#### DATA IN THIS EXERCISE

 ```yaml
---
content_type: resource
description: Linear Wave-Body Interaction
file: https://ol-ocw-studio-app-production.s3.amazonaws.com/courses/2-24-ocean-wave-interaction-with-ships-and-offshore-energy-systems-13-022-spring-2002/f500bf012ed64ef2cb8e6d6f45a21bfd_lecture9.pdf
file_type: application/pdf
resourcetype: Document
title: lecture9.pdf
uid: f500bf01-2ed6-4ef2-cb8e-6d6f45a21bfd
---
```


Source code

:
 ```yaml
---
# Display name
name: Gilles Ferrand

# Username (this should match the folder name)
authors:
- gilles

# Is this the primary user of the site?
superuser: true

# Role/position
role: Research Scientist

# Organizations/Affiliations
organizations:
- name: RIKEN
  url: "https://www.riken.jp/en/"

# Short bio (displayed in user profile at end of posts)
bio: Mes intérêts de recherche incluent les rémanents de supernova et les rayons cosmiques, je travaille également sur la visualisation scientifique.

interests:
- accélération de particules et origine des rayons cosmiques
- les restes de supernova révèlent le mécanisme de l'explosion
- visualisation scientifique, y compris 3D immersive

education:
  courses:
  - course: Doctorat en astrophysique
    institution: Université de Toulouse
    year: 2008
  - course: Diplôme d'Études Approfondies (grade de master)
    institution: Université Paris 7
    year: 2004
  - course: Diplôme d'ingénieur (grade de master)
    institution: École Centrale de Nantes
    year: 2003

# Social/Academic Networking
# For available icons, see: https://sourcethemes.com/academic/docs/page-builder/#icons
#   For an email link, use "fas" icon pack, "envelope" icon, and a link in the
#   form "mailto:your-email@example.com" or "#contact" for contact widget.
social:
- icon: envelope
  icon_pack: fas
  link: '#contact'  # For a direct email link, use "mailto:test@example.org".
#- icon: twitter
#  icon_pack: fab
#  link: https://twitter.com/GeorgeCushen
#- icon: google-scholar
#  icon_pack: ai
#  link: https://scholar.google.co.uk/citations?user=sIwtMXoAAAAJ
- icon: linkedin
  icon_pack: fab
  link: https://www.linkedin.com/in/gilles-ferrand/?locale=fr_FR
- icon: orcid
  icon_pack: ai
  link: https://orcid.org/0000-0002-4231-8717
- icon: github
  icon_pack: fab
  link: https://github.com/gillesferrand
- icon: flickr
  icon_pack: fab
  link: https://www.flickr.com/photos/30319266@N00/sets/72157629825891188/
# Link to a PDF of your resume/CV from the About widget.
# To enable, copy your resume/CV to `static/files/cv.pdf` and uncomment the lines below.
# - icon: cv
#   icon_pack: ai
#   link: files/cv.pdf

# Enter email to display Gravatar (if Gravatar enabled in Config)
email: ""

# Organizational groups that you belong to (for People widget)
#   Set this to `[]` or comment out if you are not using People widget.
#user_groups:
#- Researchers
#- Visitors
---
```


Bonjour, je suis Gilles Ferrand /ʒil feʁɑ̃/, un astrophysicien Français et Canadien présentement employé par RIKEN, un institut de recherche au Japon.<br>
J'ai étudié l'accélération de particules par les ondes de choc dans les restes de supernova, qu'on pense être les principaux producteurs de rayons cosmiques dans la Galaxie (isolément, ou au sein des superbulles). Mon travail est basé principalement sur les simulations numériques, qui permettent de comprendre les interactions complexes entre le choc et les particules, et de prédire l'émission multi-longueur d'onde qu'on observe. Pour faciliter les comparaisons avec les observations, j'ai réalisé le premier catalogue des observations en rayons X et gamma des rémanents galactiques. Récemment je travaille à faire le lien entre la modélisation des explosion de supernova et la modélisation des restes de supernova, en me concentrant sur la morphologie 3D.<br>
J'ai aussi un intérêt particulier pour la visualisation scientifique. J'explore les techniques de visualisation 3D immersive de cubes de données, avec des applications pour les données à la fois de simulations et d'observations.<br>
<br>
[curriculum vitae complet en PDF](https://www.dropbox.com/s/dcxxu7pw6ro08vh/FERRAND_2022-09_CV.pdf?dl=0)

########

**TASK TO CARRY OUT**
Each record above must be output without any alteration.

**THE ANSWER**
 ```yaml
---
content_type: resource
description: Linear Wave-Body Interaction
file: https://ol-ocw-studio-app-production.s3.amazonaws.com/courses/2-24-ocean-wave-interaction-with-ships-and-offshore-energy-systems-13-022-spring-2002/f500bf012ed64ef2cb8e6d6f45a21bfd_lecture9.pdf
file_type: application/pdf
resourcetype: Document
title: lecture9.pdf
uid: f500bf01-2ed6-4ef2-cb8e-6d6f45a21bfd
---
```


Source code

:
 ```yaml
---
# Display name
name: Gilles Ferrand

# Username (this should match the folder name)
authors:
- gilles

# Is this the primary user of the site?
superuser: true

# Role/position
role: Research Scientist

# Organizations/Affiliations
organizations:
- name: RIKEN
  url: "https://www.riken.jp/en/"

# Short bio (displayed in user profile at end of posts)
bio: Mes intérêts de recherche incluent les rémanents de supernova et les rayons cosmiques, je travaille également sur la visualisation scientifique.

interests:
- accélération de particules et origine des rayons cosmiques
- les restes de supernova révèlent le mécanisme de l'explosion
- visualisation scientifique, y compris 3D immersive

education:
  courses:
  - course: Doctorat en astrophysique
    institution: Université de Toulouse
    year: 2008
  - course: Diplôme d'Études Approfondies (grade de master)
    institution: Université Paris 7
    year: 2004
  - course: Diplôme d'ingénieur (grade de master)
    institution: École Centrale de Nantes
    year: 2003

# Social/Academic Networking
# For available icons, see: https://sourcethemes.com/academic/docs/page-builder/#icons
#   For an email link, use "fas" icon pack, "envelope" icon, and a link in the
#   form "mailto:your-email@example.com" or "#contact" for contact widget.
social:
- icon: envelope
  icon_pack: fas
  link: '#contact'  # For a direct email link, use "mailto:test@example.org".
#- icon: twitter
#  icon_pack: fab
#  link: https://twitter.com/GeorgeCushen
#- icon: google-scholar
#  icon_pack: ai
#  link: https://scholar.google.co.uk/citations?user=sIwtMXoAAAAJ
- icon: linkedin
  icon_pack: fab
  link: https://www.linkedin.com/in/gilles-ferrand/?locale=fr_FR
- icon: orcid
  icon_pack: ai
  link: https://orcid.org/0000-0002-4231-8717
- icon: github
  icon_pack: fab
  link: https://github.com/gillesferrand
- icon: flickr
  icon_pack: fab
  link: https://www.flickr.com/photos/30319266@N00/sets/72157629825891188/
# Link to a PDF of your resume/CV from the About widget.
# To enable, copy your resume/CV to `static/files/cv.pdf` and uncomment the lines below.
# - icon: cv
#   icon_pack: ai
#   link: files/cv.pdf

# Enter email to display Gravatar (if Gravatar enabled in Config)
email: ""

# Organizational groups that you belong to (for People widget)
#   Set this to `[]` or comment out if you are not using People widget.
#user_groups:
#- Researchers
#- Visitors
---
```


Bonjour, je suis Gilles Ferrand /ʒil feʁɑ̃/, un astrophysicien Français et Canadien présentement employé par RIKEN, un institut de recherche au Japon.<br>
J'ai étudié l'accélération de particules par les ondes de choc dans les restes de supernova, qu'on pense être les principaux producteurs de rayons cosmiques dans la Galaxie (isolément, ou au sein des superbulles). Mon travail est basé principalement sur les simulations numériques, qui permettent de comprendre les interactions complexes entre le choc et les particules, et de prédire l'émission multi-longueur d'onde qu'on observe. Pour faciliter les comparaisons avec les observations, j'ai réalisé le premier catalogue des observations en rayons X et gamma des rémanents galactiques. Récemment je travaille à faire le lien entre la modélisation des explosion de supernova et la modélisation des restes de supernova, en me concentrant sur la morphologie 3D.<br>
J'ai aussi un intérêt particulier pour la visualisation scientifique. J'explore les techniques de visualisation 3D immersive de cubes de données, avec des applications pour les données à la fois de simulations et d'observations.<br>
<br>
[curriculum vitae complet en PDF](https://www.dropbox.com/s/dcxxu7pw6ro08vh/FERRAND_2022-09_CV.pdf?dl=0)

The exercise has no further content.